Utterly Monkey by Nick Laird - review by Philip Womack

Philip Womack

A Social Merman

Utterly Monkey

By

Fourth Estate 344pp £10.99
 

Nick Laird’s debut novel, which follows his poetry collection To a Fault, is a well-paced and intelligent tale about culture clashes, terrorism and, er, due diligence. Told with a roughened elegance and sprinkled with phrases of unexpected beauty (a cigarette makes a ‘seahorse of smoke’), it concerns a five-day period in the life of Danny Williams, who is, as Laird once was, a young litigator at a Magic Circle law firm; also like Laird, Williams was born in Northern Ireland and read History at Cambridge (‘there was so much of it’, he had mused when deciding what to study), although he does not seem to have any poetic or literary ambitions. He is a ‘social merman: pinstriped lower, denimed upper’, and this uneasy friction between disparate parts is a main theme of the novel – evidenced in particular by the contrasts between his smart new London life and his gritty Northern Irish childhood, and by the tensions between corporate policy and individual freedom. 

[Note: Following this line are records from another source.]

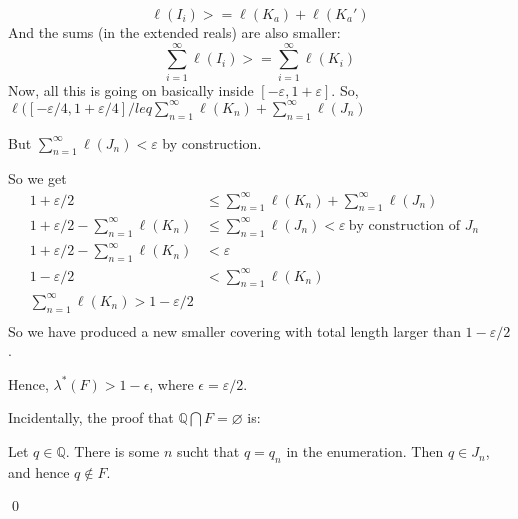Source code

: \documentclass[11pt,oneside]{article}
\numberwithin{equation}{section}
\theoremstyle{definition}
\def\QQ{\mathbb{Q}}
\begin{document}
\begin{solution}
\begin{enumerate}[(a)]
      $$ \ell(I_i) >= \ell(K_a) + \ell(K_a')
      $$
      And the sums (in the extended reals) are also smaller:
      $$
      \sum \limits _ {i=1} ^ \infty \ell(I_i) >= \sum \limits _ { i = 1} ^ \infty \ell(K_i )
      $$
      Now, all this is going on basically inside $[-\varepsilon,1 + \varepsilon]$.  So,
      $\ell([-\varepsilon/4,1 + \varepsilon/4] /leq \sum \limits _ {n=1}^\infty \ell(K_n) + \sum \limits _ {n=1}^\infty \ell(J_n)$

      But  $\sum \limits _ {n=1}^\infty \ell(J_n) < \varepsilon$ by construction.

      So we get
      \begin{align*}
        1 + \varepsilon /2 & \leq \sum \limits _ {n=1}^\infty \ell(K_n) + \sum \limits _ {n=1}^\infty \ell(J_n)  & \\
        1 + \varepsilon / 2 - \sum \limits _ {n=1}^\infty \ell(K_n) & \leq \sum \limits _ {n=1}^\infty \ell(J_n)  < \varepsilon \ \textrm{by construction of $J_n$} & \\
        1 + \varepsilon / 2  -  \sum \limits _ {n=1}^\infty \ell(K_n) & < \varepsilon & \\
        1 -  \varepsilon /2 & < \sum \limits _ {n=1}^\infty \ell(K_n) &  \\
        \sum \limits _ {n=1}^\infty \ell(K_n)  > 1 - \varepsilon / 2 \\
      \end{align*}
      So we have produced a new smaller covering with total length larger than $1 - \varepsilon  / 2$.

      Hence, $ \lambda^*(F) > 1 - \epsilon$, where $\epsilon = \varepsilon / 2$.

      Incidentally, the proof that $ \QQ \bigcap F = \varnothing$ is:

      Let $q \in \QQ$.  There is some $n$ sucht that $q =q_n$ in the enumeration.
      Then $q \in J_n$, and hence $q \notin F$.

      \qed
  \end{enumerate}
\end{solution}
\end{document}
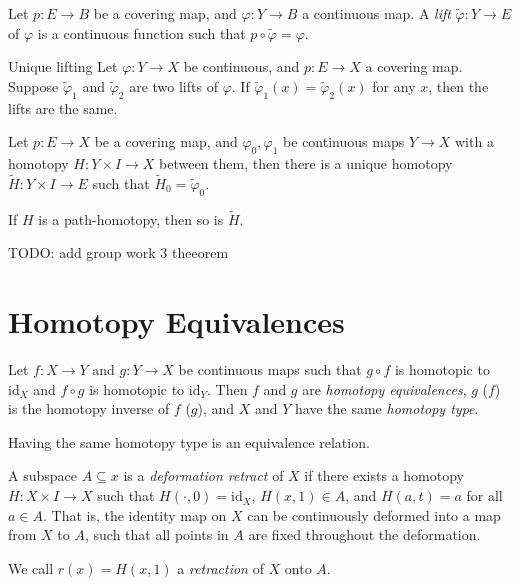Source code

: \begin{defn}
    Let $p: E \to B$ be a covering map, and $\varphi: Y \to B$ a continuous map. A \emph{lift} $\tilde{\varphi}: Y \to E$ of $\varphi$ is a continuous function such that $p \circ \tilde{\varphi} = \varphi$.
\end{defn}

\begin{thm}{Unique lifting}\label{thm:unique-lifting}\proofbreak
    Let $\varphi: Y \to X$ be continuous, and $p: E \to X$ a covering map. Suppose $\tilde{\varphi}_{1}$ and $\tilde{\varphi}_{2}$ are two lifts of $\varphi$. If $\tilde{\varphi}_{1}(x) = \tilde{\varphi}_{2}(x)$ for any $x$, then the lifts are the same.
\end{thm}

\begin{thm}
    Let $p: E \to X$ be a covering map, and $\varphi_{0},\varphi_{1}$ be continuous maps $Y \to X$ with a homotopy $H: Y \times I \to X$ between them, then there is a unique homotopy $\tilde{H}: Y \times I \to E$ such that $\tilde{H}_{0} = \tilde{\varphi}_{0}$.

    If $H$ is a path-homotopy, then so is $\tilde{H}$.
\end{thm}

\begin{thm}
    {\color{red}TODO: add group work 3 theeorem}
\end{thm}

\section{Homotopy Equivalences}

\begin{defn}
    Let $f: X \to Y$ and $g: Y \to X$ be continuous maps such that $g \circ f$ is homotopic to $\textrm{id}_{X}$ and $f \circ g$ is homotopic to $\textrm{id}_{Y}$. Then $f$ and $g$ are \emph{homotopy equivalences}, $g$ ($f$) is the homotopy inverse of $f$ ($g$), and $X$ and $Y$ have the same \emph{homotopy type}.
\end{defn}

\begin{prop}
    Having the same homotopy type is an equivalence relation.
\end{prop}

\begin{defn}
    A subspace $A \subseteq x$ is a \emph{deformation retract} of $X$ if there exists a homotopy $H: X \times I \to X$ such that $H(\cdot, 0) = \textrm{id}_{X}$, $H(x, 1) \in A$, and $H(a, t) = a$ for all $a \in A$. That is, the identity map on $X$ can be continuously deformed into a map from $X$ to $A$, such that all points in $A$ are fixed throughout the deformation.

    We call $r(x) = H(x, 1)$ a \emph{retraction} of $X$ onto $A$.
\end{defn}

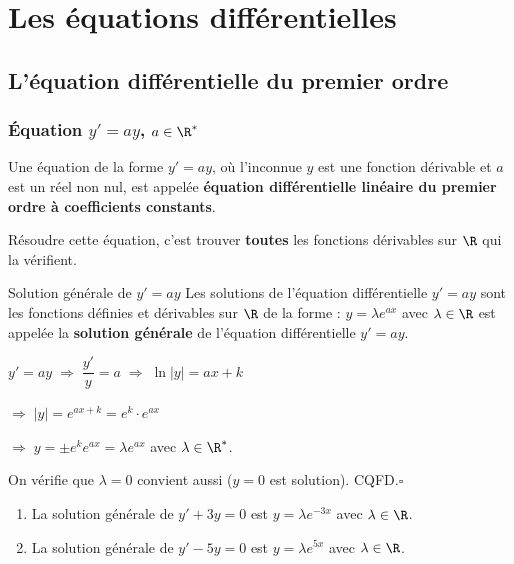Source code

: \let\cleardoublepage\clearpage
\chapter{Les \'equations diff\'erentielles}

\section{L'\'equation diff\'erentielle du premier ordre}

\subsection{\'Equation $y'=ay$, $a\in\R^*$}

\begin{Definition}
Une \'equation de la forme $y'=ay$, o\`u l'inconnue $y$ est une fonction d\'erivable
et $a$ est un r\'eel non nul, est appel\'ee \textbf{\'equation diff\'erentielle lin\'eaire
du premier ordre \`a coefficients constants}.

R\'esoudre cette \'equation, c'est trouver \textbf{toutes} les fonctions d\'erivables sur $\R$
qui la v\'erifient.
\end{Definition}

\begin{Propriete}[]{Solution g\'en\'erale de $y'=ay$}
Les solutions de l'\'equation diff\'erentielle $y'=ay$ sont les fonctions
d\'efinies et d\'erivables sur $\R$ de la forme :
$y=\lambda e^{ax}$ avec $\lambda\in\R$ est appel\'ee la \textbf{solution g\'en\'erale}
de l'\'equation diff\'erentielle $y'=ay$.
\end{Propriete}

\begin{Demo}
$y'=ay \;\Rightarrow\; \dfrac{y'}{y}=a \;\Rightarrow\; \ln|y|=ax+k$

$\Rightarrow\; |y|=e^{ax+k}=e^k\cdot e^{ax}$

$\Rightarrow\; y=\pm e^k e^{ax}=\lambda e^{ax}$ avec $\lambda\in\R^*$.

On v\'erifie que $\lambda=0$ convient aussi ($y=0$ est solution). CQFD.\hfill$\square$
\end{Demo}

\Exemples
\begin{enumerate}
  \item La solution g\'en\'erale de $y'+3y=0$ est $y=\lambda e^{-3x}$ avec $\lambda\in\R$.
  \item La solution g\'en\'erale de $y'-5y=0$ est $y=\lambda e^{5x}$ avec $\lambda\in\R$.
\end{enumerate}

This book is essentially a fantasy; one imagines that all the time he was at his law firm, Laird was plotting the rebellious act which Williams, having worked all night subsisting on whisky and water, performs early one Monday morning when he throws an extremely important document into the Thames. But it is not just about one man’s struggle against the monkey-work of his well-paid job; however much fun due diligence may be, it would not make for the jolliest of plots.

Williams’s ordered, aspirational life is suddenly overturned by the arrival of an old schoolfriend, Geordie Wilson, who in the words of his teacher ‘had no brakes’. Wilson is a ghost from the past that Williams would rather have laid to rest. He also happens to be carrying £50,000 which belongs to an Irish nutcase called Budgie whose sister he was caught with in flagrante delicto; the nutcase is also planning to bomb the Bank of England. This is a simple plot which hurtles along, only losing momentum once or twice; Laird observes incidents and people with a lawyerly precision which never becomes pedantic or blustery; he is also skilful at recording the awkwardness of everyday human interaction. Laird’s prose is not polished ‘to a fault’ like his poetry collection, but any roughness is in keeping with the plot and contributes to a warm, funny and thoughtful read.